Tuesday, June 10, 2014

Boys Will Be Boys

The other day, P. and a friend turned the little pool into a sludge of mud and assorted yard debris. Bo loved it. Everything about it. He was doing his fair share of splashing but was also perfectly content to sit back and let the girls splash him right in the face.

Pretty gnarly, right? And it got worse. Thank goodness little boys are washable!

I run with a pretty progressive crowd so when I saw some of the comments on the above photo I was surprised. But of course you can probably guess the tone of the comments. He's ALL boy! Boys love dirt. Boys are so hard to keep clean. Boys will be boys.

Have you ever thought about "boys will be boys"?

Not so much about how it's casually thrown around by people interacting with baby boys and the toddlers they grown into but how it's used later. It's a strange continuum that starts early - benignly - and ends badly. Someone loves the mud... boys will be boys. He knocks over block towers instead of building them... boys will be boys. Someone's sandcastle gets knocked down on the beach... boys will be boys. Someone gets into a knock-down brawl at recess... boys will be boys.

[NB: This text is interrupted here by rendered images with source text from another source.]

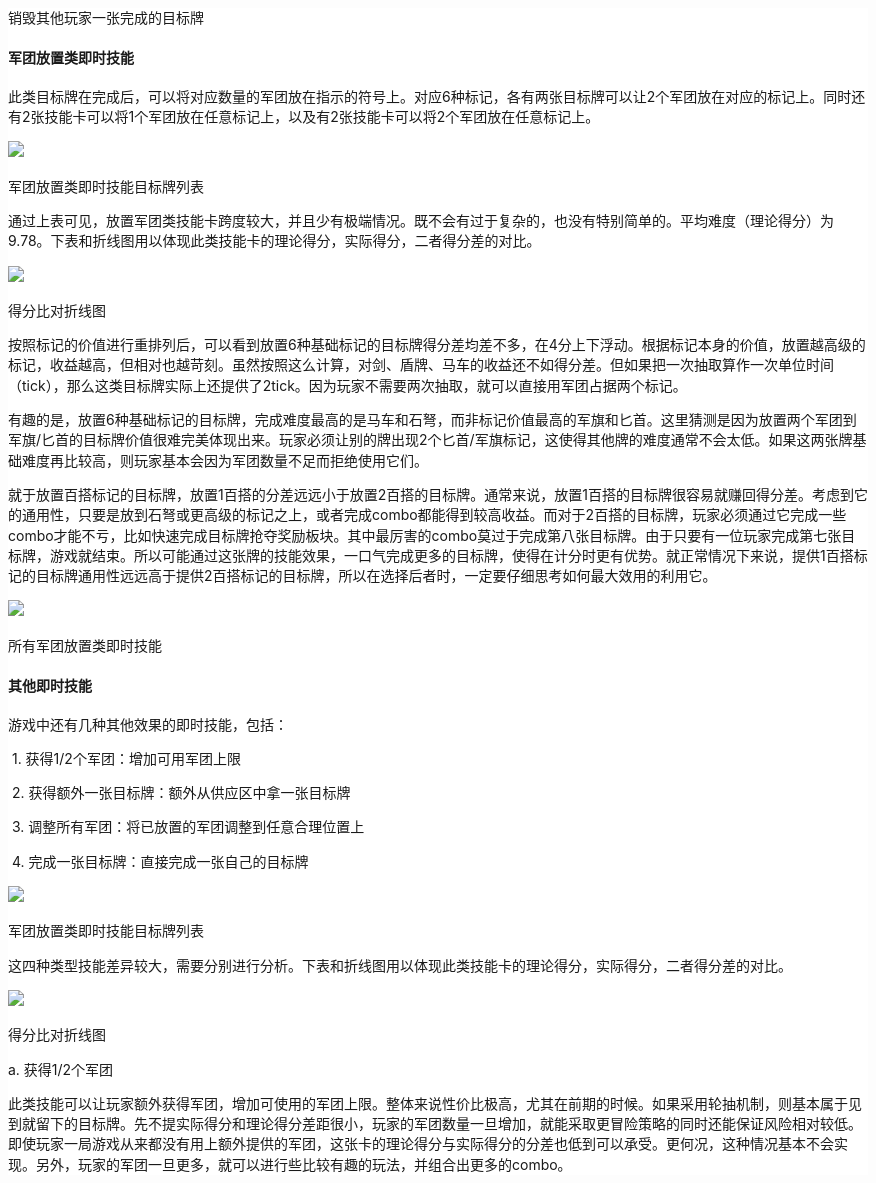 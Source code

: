 销毁其他玩家一张完成的目标牌

 

####  **军团放置类即时技能**

 此类目标牌在完成后，可以将对应数量的军团放在指示的符号上。对应6种标记，各有两张目标牌可以让2个军团放在对应的标记上。同时还有2张技能卡可以将1个军团放在任意标记上，以及有2张技能卡可以将2个军团放在任意标记上。

![](https://pic.downk.cc/item/5feecb4b3ffa7d37b3bc61f9.jpg)

军团放置类即时技能目标牌列表

 通过上表可见，放置军团类技能卡跨度较大，并且少有极端情况。既不会有过于复杂的，也没有特别简单的。平均难度（理论得分）为9.78。下表和折线图用以体现此类技能卡的理论得分，实际得分，二者得分差的对比。

![](https://pic.downk.cc/item/5feecb4b3ffa7d37b3bc6207.jpg)

得分比对折线图

 按照标记的价值进行重排列后，可以看到放置6种基础标记的目标牌得分差均差不多，在4分上下浮动。根据标记本身的价值，放置越高级的标记，收益越高，但相对也越苛刻。虽然按照这么计算，对剑、盾牌、马车的收益还不如得分差。但如果把一次抽取算作一次单位时间（tick），那么这类目标牌实际上还提供了2tick。因为玩家不需要两次抽取，就可以直接用军团占据两个标记。

 有趣的是，放置6种基础标记的目标牌，完成难度最高的是马车和石弩，而非标记价值最高的军旗和匕首。这里猜测是因为放置两个军团到军旗/匕首的目标牌价值很难完美体现出来。玩家必须让别的牌出现2个匕首/军旗标记，这使得其他牌的难度通常不会太低。如果这两张牌基础难度再比较高，则玩家基本会因为军团数量不足而拒绝使用它们。

 就于放置百搭标记的目标牌，放置1百搭的分差远远小于放置2百搭的目标牌。通常来说，放置1百搭的目标牌很容易就赚回得分差。考虑到它的通用性，只要是放到石弩或更高级的标记之上，或者完成combo都能得到较高收益。而对于2百搭的目标牌，玩家必须通过它完成一些combo才能不亏，比如快速完成目标牌抢夺奖励板块。其中最厉害的combo莫过于完成第八张目标牌。由于只要有一位玩家完成第七张目标牌，游戏就结束。所以可能通过这张牌的技能效果，一口气完成更多的目标牌，使得在计分时更有优势。就正常情况下来说，提供1百搭标记的目标牌通用性远远高于提供2百搭标记的目标牌，所以在选择后者时，一定要仔细思考如何最大效用的利用它。

![](https://pic.downk.cc/item/5feecb4c3ffa7d37b3bc62a0.jpg)

所有军团放置类即时技能

#### **其他即时技能**

 游戏中还有几种其他效果的即时技能，包括：

​    1. 获得1/2个军团：增加可用军团上限

​    2. 获得额外一张目标牌：额外从供应区中拿一张目标牌

​    3. 调整所有军团：将已放置的军团调整到任意合理位置上

​    4. 完成一张目标牌：直接完成一张自己的目标牌

![](https://pic.downk.cc/item/5feecb4f3ffa7d37b3bc63b1.jpg)

军团放置类即时技能目标牌列表

 这四种类型技能差异较大，需要分别进行分析。下表和折线图用以体现此类技能卡的理论得分，实际得分，二者得分差的对比。

![](https://pic.downk.cc/item/5feecb7f3ffa7d37b3bc7cfd.jpg)

得分比对折线图

 a. 获得1/2个军团

 此类技能可以让玩家额外获得军团，增加可使用的军团上限。整体来说性价比极高，尤其在前期的时候。如果采用轮抽机制，则基本属于见到就留下的目标牌。先不提实际得分和理论得分差距很小，玩家的军团数量一旦增加，就能采取更冒险策略的同时还能保证风险相对较低。即使玩家一局游戏从来都没有用上额外提供的军团，这张卡的理论得分与实际得分的分差也低到可以承受。更何况，这种情况基本不会实现。另外，玩家的军团一旦更多，就可以进行些比较有趣的玩法，并组合出更多的combo。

And like my baby in the mud pool, it only gets worse. A sporting event gets violent... boys will be boys. Somebody gets sexually assaulted... boys will be boys!

There's nothing wrong with being boyish or being a boy or liking trucks and mud more than drawing and dolls. There's nothing wrong with having plenty of energy and being always on the go. But there's definitely something wrong with excusing destructive behavior or uncaring behavior or bullying behavior or ill mannered behavior or sexually inappropriate behavior because the assumption is that it's just how boys are.

Out of control. Discourteous. Yucky. Violent.

Every time I read those four seemingly harmless words I cringe a little because they're just so limiting. So negative, too. And here's my tiny son who loves the mud and all things that go vroom and wrestling with his papa. But he also loves reading book after book and playing gently with animals and hugging his big sister.

Yes, boys will be boys. But society, along with the boys themselves, gets to decide what that means. Out of control or full of inner strength. Discourteous or respectful. Yucky or curious. Violent or smart.

Boys will be boys. Sweet and giving and strong and vulnerable and respectful of others and rambunctious and thoughtful - if we teach them that boys can be all those things instead of just snips and snails and puppy dog tails. Maybe then we when we hear someone say "boys will be boys" we won't immediately assume something somewhere has been broken or someone has gotten knocked down or hurt or worse.

Maybe then we'll think good things about boys instead of just limiting them to the worst humanity has to offer. 


  1. I agree. I think the same thing when I hear "boys will be boys". I also cringe when people start rattling off how "boys are slower than girls" "girls learn X faster than boys" etc. Because now you are placing a burned of presumed "less than" on the boys. It sucks. "Oh, boys develop language later than girls." If fewer people listened to that more boys would get into speech therapy or other necessary therapies to help them at earlier ages and they might not feel so behind once school begins. Not that schools aren't pushing the kids to do more too soon. They totally are. I can't believe my 5 year old is already learning addition in Kindergarten.

    1. Reading your comment it suddenly occurred to me that at least - and this is a very small at least - the way boys are pigeonholed is super evident. Whereas with girls it's more like "Oh she's so sweet and quiet just like a girl awwwww" which is just as limiting but framed in a way that's harder to break free from. How about kids are kids are individuals, ya know?